Tinguipaya (also: Tinquipaya or Gabriel Vera ) is a town in the Potosí department in the highlands of the South American Andean state of Bolivia .

Location in the vicinity

Tinguipaya is the central place of the district ( Bolivian : Municipio ) Tinguipaya in the province of Tomás Frías . The village is located at an altitude of 3410  m on the right bank of the Río Tinguipaya , which flows into the Río Pilcomayo , a tributary of the Río Paraguay and Río Paraná .

geography

Tinguipaya is located on the eastern edge of the Bolivian Altiplano in front of the Andes mountain range of the Cordillera Central . The climate is the typical daytime climate of the cold tropics , in which the mean fluctuations in temperatures during the day are more pronounced than during the course of the seasons.

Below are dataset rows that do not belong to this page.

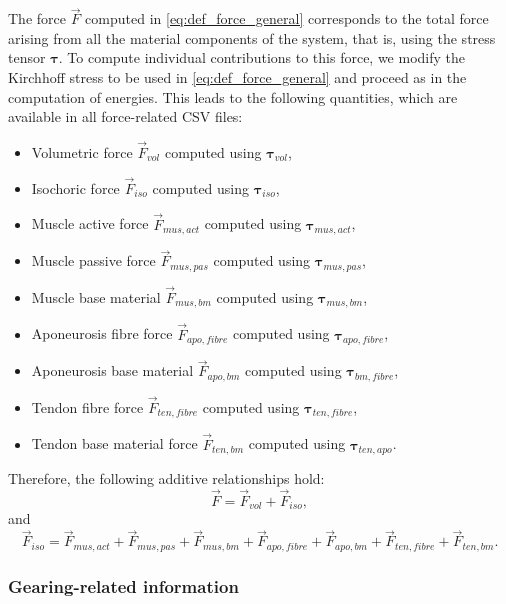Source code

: \documentclass{sfuthesis}
\numberwithin{equation}{section}
\numberwithin{figure}{chapter}
\numberwithin{table}{chapter}
\theoremstyle{definition}
\def\btau{{\bm{\tau}}}
\begin{document}
The force $\vec{F}$ computed in \eqref{eq:def_force_general} corresponds to the total force arising from all the material components of the system, that is, using the stress tensor $\btau$. To compute individual contributions to this force, we modify the Kirchhoff stress to be used in \eqref{eq:def_force_general} and proceed as in the computation of energies. This leads to the following quantities, which are available in all force-related CSV files:
\begin{itemize}
    \item Volumetric force $\vec{F}_{vol}$ computed using $\btau_{vol}$,
    \item Isochoric force $\vec{F}_{iso}$ computed using $\btau_{iso}$,
    \item Muscle active force $\vec{F}_{mus,act}$ computed using $\btau_{mus,act}$,
    \item Muscle passive force $\vec{F}_{mus,pas}$ computed using $\btau_{mus,pas}$,
    \item Muscle base material $\vec{F}_{mus,bm}$ computed using $\btau_{mus,bm}$,
    \item Aponeurosis fibre force $\vec{F}_{apo,fibre}$ computed using $\btau_{apo,fibre}$,
    \item Aponeurosis base material $\vec{F}_{apo,bm}$ computed using $\btau_{bm,fibre}$,
    \item Tendon fibre force $\vec{F}_{ten,fibre}$ computed using $\btau_{ten,fibre}$,
    \item Tendon base material force $\vec{F}_{ten,bm}$ computed using $\btau_{ten,apo}$.
\end{itemize}
Therefore, the following additive relationships hold:
\begin{equation}
    \vec{F} = \vec{F}_{vol} + \vec{F}_{iso},
\end{equation}
and
\begin{equation}
    \vec{F}_{iso} = \vec{F}_{mus,act} + \vec{F}_{mus,pas} + \vec{F}_{mus,bm} + \vec{F}_{apo,fibre} + \vec{F}_{apo,bm} + \vec{F}_{ten,fibre} + \vec{F}_{ten,bm}.
\end{equation}

\subsubsection{Gearing-related information} \label{sec:flexodeal-gearing-related-info}
\end{document}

The annual average temperature of the region is around 7 ° C (see Tinguipaya climate diagram), the monthly averages fluctuate only slightly between just under 4 ° C in June / July and just under 9 ° C from November to January. The annual precipitation is about 370 mm, the monthly precipitation is between under 15 mm in the months April to September and a maximum of about 80 mm in January and February.

Transport network

Tinguipaya is 45 kilometers by road northwest of Potosí , the capital of the department of the same name.

From Potosí, the Ruta 1 trunk road leads north via Tinguipaya to Poopó , Oruro and El Alto , the neighboring town of La Paz , and to Desaguadero on Lake Titicaca .

population

The population of the village has increased by around a third in the past two decades:

year Residents source
1992 461 census
2001 499 census
2012 628 census

Due to the historically grown population distribution, the region has a significant proportion of Quechua population, in the municipality of Tinguipaya 99.3 percent of the population speak the Quechua language.

Gabriel Vera

Gabriel Vera, whose name the village bears as a second name, was the first mining engineer in the Potosí area in the 1930s.

Year after year, his daughter Josefina Vera-Murillo traveled to the Bolivian mining settlements to teach the miners and their families the Spanish language. She later published the book “Hacia Mi Porvenir”, which was addressed to the Spanish-speaking people in these settlements and which is still part of the standard in every community library.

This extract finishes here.